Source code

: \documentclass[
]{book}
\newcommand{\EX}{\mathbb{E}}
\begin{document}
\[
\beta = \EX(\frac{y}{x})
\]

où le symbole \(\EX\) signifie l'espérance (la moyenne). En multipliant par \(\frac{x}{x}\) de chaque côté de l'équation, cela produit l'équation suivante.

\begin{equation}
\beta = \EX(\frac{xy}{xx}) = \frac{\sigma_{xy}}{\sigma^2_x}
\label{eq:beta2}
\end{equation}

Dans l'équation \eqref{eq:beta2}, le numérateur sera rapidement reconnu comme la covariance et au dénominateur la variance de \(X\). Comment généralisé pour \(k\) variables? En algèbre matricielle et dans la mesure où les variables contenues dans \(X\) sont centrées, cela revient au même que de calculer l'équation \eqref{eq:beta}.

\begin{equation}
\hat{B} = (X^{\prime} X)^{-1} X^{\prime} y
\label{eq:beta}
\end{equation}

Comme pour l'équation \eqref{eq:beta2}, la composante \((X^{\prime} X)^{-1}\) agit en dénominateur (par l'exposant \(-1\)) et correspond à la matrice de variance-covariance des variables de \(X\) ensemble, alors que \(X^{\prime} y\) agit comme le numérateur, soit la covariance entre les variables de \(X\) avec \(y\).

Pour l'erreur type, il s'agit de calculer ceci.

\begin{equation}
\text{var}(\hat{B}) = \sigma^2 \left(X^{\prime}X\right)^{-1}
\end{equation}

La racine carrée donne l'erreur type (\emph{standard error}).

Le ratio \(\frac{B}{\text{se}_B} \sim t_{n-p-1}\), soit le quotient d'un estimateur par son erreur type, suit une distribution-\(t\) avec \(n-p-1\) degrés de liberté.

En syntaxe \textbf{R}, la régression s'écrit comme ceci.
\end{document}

* _Exercise directions_:
From the records above, please extract every line and repeat it exactly.

* _Solution to this problem_:
Source code

: \documentclass[
]{book}
\newcommand{\EX}{\mathbb{E}}
\begin{document}
\[
\beta = \EX(\frac{y}{x})
\]

où le symbole \(\EX\) signifie l'espérance (la moyenne). En multipliant par \(\frac{x}{x}\) de chaque côté de l'équation, cela produit l'équation suivante.

\begin{equation}
\beta = \EX(\frac{xy}{xx}) = \frac{\sigma_{xy}}{\sigma^2_x}
\label{eq:beta2}
\end{equation}

Dans l'équation \eqref{eq:beta2}, le numérateur sera rapidement reconnu comme la covariance et au dénominateur la variance de \(X\). Comment généralisé pour \(k\) variables? En algèbre matricielle et dans la mesure où les variables contenues dans \(X\) sont centrées, cela revient au même que de calculer l'équation \eqref{eq:beta}.

\begin{equation}
\hat{B} = (X^{\prime} X)^{-1} X^{\prime} y
\label{eq:beta}
\end{equation}

Comme pour l'équation \eqref{eq:beta2}, la composante \((X^{\prime} X)^{-1}\) agit en dénominateur (par l'exposant \(-1\)) et correspond à la matrice de variance-covariance des variables de \(X\) ensemble, alors que \(X^{\prime} y\) agit comme le numérateur, soit la covariance entre les variables de \(X\) avec \(y\).

Pour l'erreur type, il s'agit de calculer ceci.

\begin{equation}
\text{var}(\hat{B}) = \sigma^2 \left(X^{\prime}X\right)^{-1}
\end{equation}

La racine carrée donne l'erreur type (\emph{standard error}).

Le ratio \(\frac{B}{\text{se}_B} \sim t_{n-p-1}\), soit le quotient d'un estimateur par son erreur type, suit une distribution-\(t\) avec \(n-p-1\) degrés de liberté.

En syntaxe \textbf{R}, la régression s'écrit comme ceci.
\end{document}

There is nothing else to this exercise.